Ein Branchenkenner, der aus Wettbewerbsgründen eigentlich nichts sagen möchte, hebt im Gespräch mit der Lebensmittel Praxis die beschränkte Auswahl hervor: „Action und Tedi punkten mit gewaltiger Sortimentsbreite und ständigen Neuheiten, während Lottstetten mit einem schmalen Portfolio antritt.“ Der Top-Manager beklagt nach seinem Besuch in Lottstetten die fehlende Inspiration auf der Fläche. „Sinn ergibt dieses Doppel-Set-up nur in der bestehenden Standortlogik, dass die Auslagerung von Nonfood mehr Food-Fläche im gegenüberliegenden zu kleinen Lidl schaffe, der sich durch extrem große Warenkörbe wegen seiner Grenzlage auszeichnet“, interpretiert der ehemalige Manager eines Pure-Players. Action bereite das keine Sorgen.

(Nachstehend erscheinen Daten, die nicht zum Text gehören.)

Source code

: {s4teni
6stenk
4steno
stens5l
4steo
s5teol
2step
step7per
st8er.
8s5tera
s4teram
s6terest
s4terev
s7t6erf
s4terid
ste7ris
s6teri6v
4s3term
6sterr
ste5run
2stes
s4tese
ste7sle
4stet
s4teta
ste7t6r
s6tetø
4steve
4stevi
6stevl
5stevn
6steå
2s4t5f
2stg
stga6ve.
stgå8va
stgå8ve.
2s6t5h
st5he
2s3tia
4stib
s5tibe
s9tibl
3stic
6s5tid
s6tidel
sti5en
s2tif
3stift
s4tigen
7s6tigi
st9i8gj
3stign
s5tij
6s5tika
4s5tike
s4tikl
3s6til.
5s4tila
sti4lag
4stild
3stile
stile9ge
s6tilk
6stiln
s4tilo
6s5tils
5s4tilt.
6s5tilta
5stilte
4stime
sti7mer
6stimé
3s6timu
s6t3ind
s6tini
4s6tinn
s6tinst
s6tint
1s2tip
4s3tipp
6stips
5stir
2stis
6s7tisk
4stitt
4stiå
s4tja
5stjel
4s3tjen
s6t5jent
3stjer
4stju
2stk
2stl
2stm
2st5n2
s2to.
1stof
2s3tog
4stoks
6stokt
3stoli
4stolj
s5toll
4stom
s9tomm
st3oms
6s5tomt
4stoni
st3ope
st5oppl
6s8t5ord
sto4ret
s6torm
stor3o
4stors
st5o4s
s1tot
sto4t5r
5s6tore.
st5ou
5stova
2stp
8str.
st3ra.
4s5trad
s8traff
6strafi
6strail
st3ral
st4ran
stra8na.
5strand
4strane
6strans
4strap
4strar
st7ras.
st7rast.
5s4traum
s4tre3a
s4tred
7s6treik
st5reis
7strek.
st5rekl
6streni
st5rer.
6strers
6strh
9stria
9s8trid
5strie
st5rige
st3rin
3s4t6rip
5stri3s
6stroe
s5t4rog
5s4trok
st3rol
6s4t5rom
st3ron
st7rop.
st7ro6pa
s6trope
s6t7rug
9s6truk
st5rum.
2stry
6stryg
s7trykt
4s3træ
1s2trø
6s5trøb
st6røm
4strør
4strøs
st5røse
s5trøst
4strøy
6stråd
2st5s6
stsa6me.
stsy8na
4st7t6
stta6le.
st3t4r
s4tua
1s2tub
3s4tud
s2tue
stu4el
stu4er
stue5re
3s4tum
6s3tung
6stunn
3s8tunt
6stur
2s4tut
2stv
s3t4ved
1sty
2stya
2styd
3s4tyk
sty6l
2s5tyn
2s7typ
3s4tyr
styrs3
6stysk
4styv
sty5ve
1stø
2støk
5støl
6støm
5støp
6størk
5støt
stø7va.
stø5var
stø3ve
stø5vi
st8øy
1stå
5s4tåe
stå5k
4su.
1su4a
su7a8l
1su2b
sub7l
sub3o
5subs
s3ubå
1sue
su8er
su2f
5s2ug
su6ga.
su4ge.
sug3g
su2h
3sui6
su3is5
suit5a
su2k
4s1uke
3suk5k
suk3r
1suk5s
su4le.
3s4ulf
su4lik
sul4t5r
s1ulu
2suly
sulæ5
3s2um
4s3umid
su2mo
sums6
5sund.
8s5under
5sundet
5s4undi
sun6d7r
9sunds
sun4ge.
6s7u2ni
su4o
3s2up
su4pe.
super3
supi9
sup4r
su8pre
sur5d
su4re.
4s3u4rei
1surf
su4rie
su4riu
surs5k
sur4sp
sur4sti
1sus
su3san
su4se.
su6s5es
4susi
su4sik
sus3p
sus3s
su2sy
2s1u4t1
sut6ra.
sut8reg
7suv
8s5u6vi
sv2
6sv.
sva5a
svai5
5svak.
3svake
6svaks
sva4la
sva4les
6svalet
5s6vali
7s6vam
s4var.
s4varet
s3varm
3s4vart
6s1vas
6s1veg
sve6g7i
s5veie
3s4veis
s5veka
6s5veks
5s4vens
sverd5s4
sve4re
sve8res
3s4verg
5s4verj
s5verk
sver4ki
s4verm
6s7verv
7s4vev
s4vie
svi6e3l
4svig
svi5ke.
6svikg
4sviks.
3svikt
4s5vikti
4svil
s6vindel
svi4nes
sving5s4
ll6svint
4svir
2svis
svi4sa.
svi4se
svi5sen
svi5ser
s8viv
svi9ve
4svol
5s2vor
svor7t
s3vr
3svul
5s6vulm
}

Ein Nonfood-Sortimentsverantwortlicher aus einer Handelszentrale ist weniger skeptisch. „Noch ist es das ein Testballon, aber ich bin überzeugt, dass Lidl das weiter ausrollen und damit erfolgreich sein wird“, sagt er und schreibt das Nonfood-Geschäft nicht ab. Entscheidend werde sein, ob Lidl weitere Artikel und Lieferanten ins Sortiment nehme. Mit Eigenmarken allein werde sich das Modell schwerlich tragen lassen, für eine Expansion brauche es mehr Auswahl im Regal und auf der Fläche. Nur so ließen sich Marktanteile von Action zurückholen. Der Pilotmarkt sei durchaus eine Chance, weil Lidl die Marktmacht habe, um das Modell in größerem Maßstab zu etablieren.
Der langjährige Kenner der Nonfood-Szene verweist zudem auf die besonderen Marktbedingungen. „Es gibt derzeit in wirtschaftlich schwierigen Zeiten genügend Flächen zu günstigen Preisen. Das macht überhaupt erst das schnelle Wachstum von Action und Woolworth möglich“, weiß er. Während Kaufhäuser und Fachmärkte verschwinden, können Billigketten günstig ihre Expansion beschleunigen. Das könne auch die Nonfood-Ambitionen von Lidl befeuern. Ein vermeintlicher Mitarbeiter des Discounters spricht in einem Linkedin-Post von bis zu 300 „Home & Living“-Märkten, die es künftig in Deutschland geben solle. Lidl lässt das auf Nachfrage unkommentiert.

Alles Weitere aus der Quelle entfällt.